MEGAN MCARDLE: Ebola And Politics Don’t Mix.

The CDC issued guidance on dealing with Ebola 2.5 months ago, and the hospital seems to have received it, because its staff were asking about African travel; Duncan appears to have lied about his contact with an infected woman. Perhaps the hospital should have assumed that anyone who had been to West Africa had Ebola, but first, I’d like to know whether that is a feasible use of hospital resources; and second, I have no evidence that this is what hospitals in other countries were doing in late September.

There seem to have been clear errors here: The initial intake worker failed to make clear to the team that the patient had been in Africa, and the nurse who caught Ebola likely failed to follow the protective gear protocol. But why assume this wouldn’t happen in a more centralized health care system? “A critical piece of information failed to be communicated effectively” is probably the single most common organizational failure, and no organization, no matter how dedicated or well organized, can say they never experience this problem. (Well, they can say it. But it will be a lie.)

I’m not saying that Texas Presbyterian didn’t make a mistake. In hindsight, the hospital probably should have immediately isolated a patient with a high fever who had just come from Africa, and it, and other hospitals, should learn from that. (In fact, I’d argue that they have). But this is not a problem that a more centralized system would have fixed, because the CDC guidelines do not call for it; they emphasize the danger of contact with the bodily fluids of an Ebola patient, which Duncan denied ever having.

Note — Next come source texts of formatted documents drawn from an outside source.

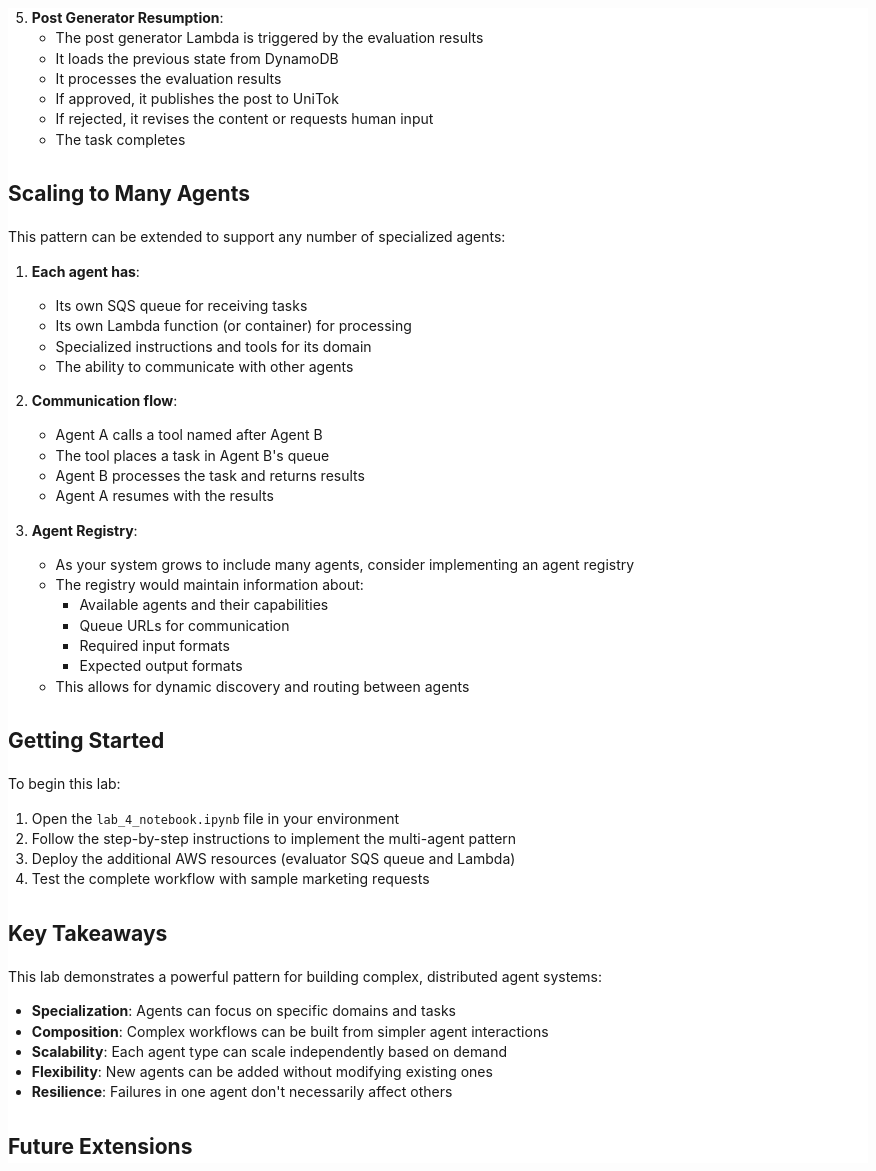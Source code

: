 5. **Post Generator Resumption**:
   - The post generator Lambda is triggered by the evaluation results
   - It loads the previous state from DynamoDB
   - It processes the evaluation results
   - If approved, it publishes the post to UniTok
   - If rejected, it revises the content or requests human input
   - The task completes

## Scaling to Many Agents

This pattern can be extended to support any number of specialized agents:

1. **Each agent has**:
   - Its own SQS queue for receiving tasks
   - Its own Lambda function (or container) for processing
   - Specialized instructions and tools for its domain
   - The ability to communicate with other agents

2. **Communication flow**:
   - Agent A calls a tool named after Agent B
   - The tool places a task in Agent B's queue
   - Agent B processes the task and returns results
   - Agent A resumes with the results

3. **Agent Registry**:
   - As your system grows to include many agents, consider implementing an agent registry
   - The registry would maintain information about:
     - Available agents and their capabilities
     - Queue URLs for communication
     - Required input formats
     - Expected output formats
   - This allows for dynamic discovery and routing between agents

## Getting Started

To begin this lab:

1. Open the `lab_4_notebook.ipynb` file in your environment
2. Follow the step-by-step instructions to implement the multi-agent pattern
3. Deploy the additional AWS resources (evaluator SQS queue and Lambda)
4. Test the complete workflow with sample marketing requests

## Key Takeaways

This lab demonstrates a powerful pattern for building complex, distributed agent systems:

- **Specialization**: Agents can focus on specific domains and tasks
- **Composition**: Complex workflows can be built from simpler agent interactions
- **Scalability**: Each agent type can scale independently based on demand
- **Flexibility**: New agents can be added without modifying existing ones
- **Resilience**: Failures in one agent don't necessarily affect others

## Future Extensions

There also appears to have been a failure with the protective gear, though I’m a little less sure of this; CDC seems to be inferring this from the fact that the nurse caught Ebola. But assuming that this is the case, how does a more centralized, egalitarian, government-financed health-care system prevent this?

Even talking about government-run healthcare makes all healthcare discussions political — that’s what government involvement in healthcare is. And, of course, Republicans must be called callous killers-of-children at all times, and under all circumstances.